A second type of the Republican romance with death comes in the vilification of those most dedicated to preserving the lives of Americans. Public officials such as Sen. Rand Paul (R-Ky.) invent a conspiratorial backstory to the covid crisis and depict the most visible representatives of the United States’ covid response as scheming, deceptive deep-state operatives. Any change in emphasis or strategy by scientists — an essential commitment of the scientific method — is viewed as rich opposition research.

Paul talks of jailing Anthony S. Fauci in the midst of our public health crisis on the basis of imaginary claims. But the fundraising appeals to MAGA loyalists that immediately follow such attacks by Paul and others are real. And for a subset of true believers, Paul’s acts of dehumanization provide cover and permission for threats of violence against scientists and their families.
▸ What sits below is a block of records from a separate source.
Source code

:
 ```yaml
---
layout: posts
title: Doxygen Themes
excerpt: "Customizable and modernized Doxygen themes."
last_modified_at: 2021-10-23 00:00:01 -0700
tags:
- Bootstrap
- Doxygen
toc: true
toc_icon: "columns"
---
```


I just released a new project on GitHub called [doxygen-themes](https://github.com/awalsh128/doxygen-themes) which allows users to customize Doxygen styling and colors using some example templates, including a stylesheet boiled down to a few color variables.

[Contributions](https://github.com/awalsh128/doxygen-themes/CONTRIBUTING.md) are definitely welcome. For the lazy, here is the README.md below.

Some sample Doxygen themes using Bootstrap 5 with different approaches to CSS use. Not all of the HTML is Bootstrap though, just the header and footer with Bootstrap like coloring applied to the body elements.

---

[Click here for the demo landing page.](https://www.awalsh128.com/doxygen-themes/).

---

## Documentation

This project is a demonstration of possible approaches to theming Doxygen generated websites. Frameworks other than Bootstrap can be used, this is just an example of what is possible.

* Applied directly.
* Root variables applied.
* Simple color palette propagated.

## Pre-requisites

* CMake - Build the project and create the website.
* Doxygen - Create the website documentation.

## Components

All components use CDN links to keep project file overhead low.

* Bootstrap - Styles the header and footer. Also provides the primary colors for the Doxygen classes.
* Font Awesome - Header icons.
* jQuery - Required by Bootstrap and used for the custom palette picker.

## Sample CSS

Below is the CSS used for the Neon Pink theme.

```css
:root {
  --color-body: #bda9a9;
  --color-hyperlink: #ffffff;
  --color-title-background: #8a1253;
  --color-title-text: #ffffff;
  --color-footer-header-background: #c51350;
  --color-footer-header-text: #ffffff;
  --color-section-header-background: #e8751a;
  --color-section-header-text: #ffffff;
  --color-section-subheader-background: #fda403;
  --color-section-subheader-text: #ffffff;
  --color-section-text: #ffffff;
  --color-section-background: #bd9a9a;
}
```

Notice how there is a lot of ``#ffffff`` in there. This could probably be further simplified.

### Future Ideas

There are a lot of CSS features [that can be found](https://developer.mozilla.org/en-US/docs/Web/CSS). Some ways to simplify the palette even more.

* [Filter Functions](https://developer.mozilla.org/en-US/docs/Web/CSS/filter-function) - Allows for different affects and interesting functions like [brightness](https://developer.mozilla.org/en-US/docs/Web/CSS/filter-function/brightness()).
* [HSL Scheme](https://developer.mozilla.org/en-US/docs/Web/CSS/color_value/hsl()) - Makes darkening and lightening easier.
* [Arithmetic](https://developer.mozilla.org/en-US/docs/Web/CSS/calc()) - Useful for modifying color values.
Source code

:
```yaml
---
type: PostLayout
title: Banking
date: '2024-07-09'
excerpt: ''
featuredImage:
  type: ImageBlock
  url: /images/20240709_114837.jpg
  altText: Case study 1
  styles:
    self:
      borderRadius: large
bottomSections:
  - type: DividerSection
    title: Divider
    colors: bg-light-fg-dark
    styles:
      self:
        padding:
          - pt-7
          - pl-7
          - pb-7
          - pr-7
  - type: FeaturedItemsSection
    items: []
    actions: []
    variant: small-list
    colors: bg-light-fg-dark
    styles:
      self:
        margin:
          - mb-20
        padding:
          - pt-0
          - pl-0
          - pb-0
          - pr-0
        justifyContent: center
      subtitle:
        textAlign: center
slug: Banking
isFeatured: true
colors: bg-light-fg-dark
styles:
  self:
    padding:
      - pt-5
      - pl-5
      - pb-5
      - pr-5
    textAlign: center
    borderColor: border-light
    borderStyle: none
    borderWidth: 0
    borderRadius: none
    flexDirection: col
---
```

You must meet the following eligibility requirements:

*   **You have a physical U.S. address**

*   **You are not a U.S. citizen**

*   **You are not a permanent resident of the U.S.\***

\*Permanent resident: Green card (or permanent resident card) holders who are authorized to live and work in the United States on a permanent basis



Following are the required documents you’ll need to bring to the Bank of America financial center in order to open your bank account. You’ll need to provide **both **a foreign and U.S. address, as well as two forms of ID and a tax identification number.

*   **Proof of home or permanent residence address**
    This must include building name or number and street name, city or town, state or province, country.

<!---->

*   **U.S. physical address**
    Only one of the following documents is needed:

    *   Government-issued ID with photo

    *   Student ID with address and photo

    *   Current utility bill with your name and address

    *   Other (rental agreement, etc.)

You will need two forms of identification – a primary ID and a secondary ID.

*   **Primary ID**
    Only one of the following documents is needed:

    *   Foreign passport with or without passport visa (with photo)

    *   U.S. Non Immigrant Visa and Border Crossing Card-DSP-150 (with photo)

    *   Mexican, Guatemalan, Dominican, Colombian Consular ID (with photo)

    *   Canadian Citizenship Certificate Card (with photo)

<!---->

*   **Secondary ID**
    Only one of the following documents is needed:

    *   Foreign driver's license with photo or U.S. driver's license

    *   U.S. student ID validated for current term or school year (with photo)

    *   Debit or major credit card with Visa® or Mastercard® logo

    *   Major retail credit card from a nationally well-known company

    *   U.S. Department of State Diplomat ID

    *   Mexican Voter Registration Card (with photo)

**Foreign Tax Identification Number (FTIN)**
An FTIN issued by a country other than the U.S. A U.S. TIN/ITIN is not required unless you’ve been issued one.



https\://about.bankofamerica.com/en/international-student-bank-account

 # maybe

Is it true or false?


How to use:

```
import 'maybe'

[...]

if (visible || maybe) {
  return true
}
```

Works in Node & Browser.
This is the ultimate destination of conspiracy thinking — toward direct acts by unbalanced people against supposed conspirators. Some GOP leaders are willing to feed the most dangerous social passions — to play crackpot roulette — for their own gain.

A third category of Republican death wish is the practice of strategic ignorance. In a case such as Sen. Ron Johnson (R-Wis.) — America’s most reliable source of unreliable information about covid-19 — such ignorance might not be feigned. He might well believe that gargling with mouthwash call kill the coronavirus, and that thousands of people are regularly dying from vaccine side effects, and that a pandemic that has taken more than 800,000 lives in the United States is “overhyped.”

Says Johnson of the vaccines: “We now know that fully vaccinated individuals can catch covid. … So what’s the point?” Well, the point is to prevent serious expressions of the disease and avoid the filling of hospitals and morgues. Johnson’s brand of home-brewed epidemiology will inevitably result in added suffering, tragedy and grief.

He offers his lack of intellectual seriousness as an element of his political appeal — similar to handing out a résumé with the firings and felonies highlighted. Even when comprehensively refuted, he takes the pose of a brave man willing to question the repressive experts. This is what leads a conduit of myths and lies to claim: “I’m just one of those truth tellers.” Such an assertion must be narrowed to a particular version of “truth.” It is the “truth” found in the glow of a computer screen at 2 a.m. while wandering the far reaches of the Internet. It is the “truth” of secret knowledge about conspiracies granted to an intrepid few.

Johnson is not only making dangerous statements about the coronavirus. He is using his willingness to cite stupid things as the evidence of his independence from the rule of professionals and experts. He is defining democracy, in the words of Tom Nichols, author of “The Death of Expertise: The Campaign Against Established Knowledge and Why It Matters,” as “unearned respect for unfounded opinions.” Johnson is practicing strategic ignorance.

This would be bad for democracy at any time. It encourages the development of not merely alternative views but alternative realities. And this makes the pursuit of a common good nearly impossible.

During a pandemic, however, the celebration of ignorance is an invitation to death. Public health depends on social cooperation. If a significant group of Americans regard the musing of a politician such as Johnson as equal in value to Fauci’s lifelong accumulation of expertise, the basis for rational action is lost. And the result is needless death.